*EXERCISE REQUIREMENTS:*
Once you have checked each line below for the word "https", give the number of lines that have it and nothing further.
── EXCERPTED RECORDS ──
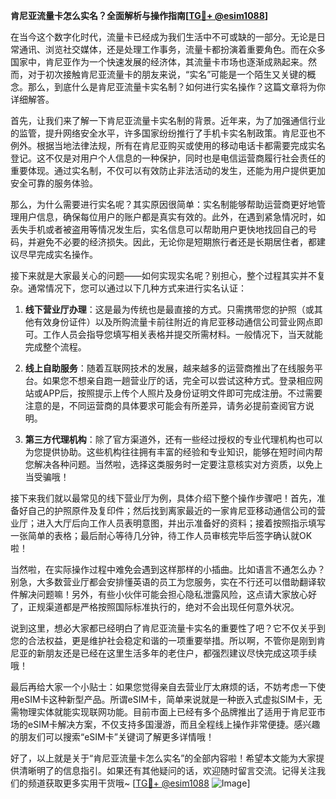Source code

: **肯尼亚流量卡怎么实名？全面解析与操作指南[[TG💪+ @esim1088](https://t.me/s/esim1088)]**

在当今这个数字化时代，流量卡已经成为我们生活中不可或缺的一部分。无论是日常通讯、浏览社交媒体，还是处理工作事务，流量卡都扮演着重要角色。而在众多国家中，肯尼亚作为一个快速发展的经济体，其流量卡市场也逐渐成熟起来。然而，对于初次接触肯尼亚流量卡的朋友来说，“实名”可能是一个陌生又关键的概念。那么，到底什么是肯尼亚流量卡实名制？如何进行实名操作？这篇文章将为你详细解答。

首先，让我们来了解一下肯尼亚流量卡实名制的背景。近年来，为了加强通信行业的监管，提升网络安全水平，许多国家纷纷推行了手机卡实名制政策。肯尼亚也不例外。根据当地法律法规，所有在肯尼亚购买或使用的移动电话卡都需要完成实名登记。这不仅是对用户个人信息的一种保护，同时也是电信运营商履行社会责任的重要体现。通过实名制，不仅可以有效防止非法活动的发生，还能为用户提供更加安全可靠的服务体验。

那么，为什么需要进行实名呢？其实原因很简单：实名制能够帮助运营商更好地管理用户信息，确保每位用户的账户都是真实有效的。此外，在遇到紧急情况时，如丢失手机或者被盗用等情况发生后，实名信息可以帮助用户更快地找回自己的号码，并避免不必要的经济损失。因此，无论你是短期旅行者还是长期居住者，都建议尽早完成实名操作。

接下来就是大家最关心的问题——如何实现实名呢？别担心，整个过程其实并不复杂。通常情况下，您可以通过以下几种方式来进行实名认证：

1. **线下营业厅办理**：这是最为传统也是最直接的方式。只需携带您的护照（或其他有效身份证件）以及所购流量卡前往附近的肯尼亚移动通信公司营业网点即可。工作人员会指导您填写相关表格并提交所需材料。一般情况下，当天就能完成整个流程。

2. **线上自助服务**：随着互联网技术的发展，越来越多的运营商推出了在线服务平台。如果您不想亲自跑一趟营业厅的话，完全可以尝试这种方式。登录相应网站或APP后，按照提示上传个人照片及身份证明文件即可完成注册。不过需要注意的是，不同运营商的具体要求可能会有所差异，请务必提前查阅官方说明。

3. **第三方代理机构**：除了官方渠道外，还有一些经过授权的专业代理机构也可以为您提供协助。这些机构往往拥有丰富的经验和专业知识，能够在短时间内帮您解决各种问题。当然啦，选择这类服务时一定要注意核实对方资质，以免上当受骗哦！

接下来我们就以最常见的线下营业厅为例，具体介绍下整个操作步骤吧！首先，准备好自己的护照原件及复印件；然后找到离家最近的一家肯尼亚移动通信公司的营业厅；进入大厅后向工作人员表明意图，并出示准备好的资料；接着按照指示填写一张简单的表格；最后耐心等待几分钟，待工作人员审核完毕后签字确认就OK啦！

当然啦，在实际操作过程中难免会遇到这样那样的小插曲。比如语言不通怎么办？别急，大多数营业厅都会安排懂英语的员工为您服务，实在不行还可以借助翻译软件解决问题嘛！另外，有些小伙伴可能会担心隐私泄露风险，这点请大家放心好了，正规渠道都是严格按照国际标准执行的，绝对不会出现任何意外状况。

说到这里，想必大家都已经明白了肯尼亚流量卡实名的重要性了吧？它不仅关乎到您的合法权益，更是维护社会稳定和谐的一项重要举措。所以啊，不管你是刚到肯尼亚的新朋友还是已经在这里生活多年的老住户，都强烈建议尽快完成这项手续哦！

最后再给大家一个小贴士：如果您觉得亲自去营业厅太麻烦的话，不妨考虑一下使用eSIM卡这种新型产品。所谓eSIM卡，简单来说就是一种嵌入式虚拟SIM卡，无需物理实体就能实现联网功能。目前市面上已经有多个品牌推出了适用于肯尼亚市场的eSIM卡解决方案，不仅支持多国漫游，而且全程线上操作非常便捷。感兴趣的朋友们可以搜索“eSIM卡”关键词了解更多详情哦！

好了，以上就是关于“肯尼亚流量卡怎么实名”的全部内容啦！希望本文能为大家提供清晰明了的信息指引。如果还有其他疑问的话，欢迎随时留言交流。记得关注我们的频道获取更多实用干货哦~ [[TG💪+ @esim1088](https://t.me/s/esim1088) ![Image](https://i.postimg.cc/4NQfJmqS/Snipaste-2025-05-13-00-14-12.png)]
───
*PROBLEM SOLUTION:*
2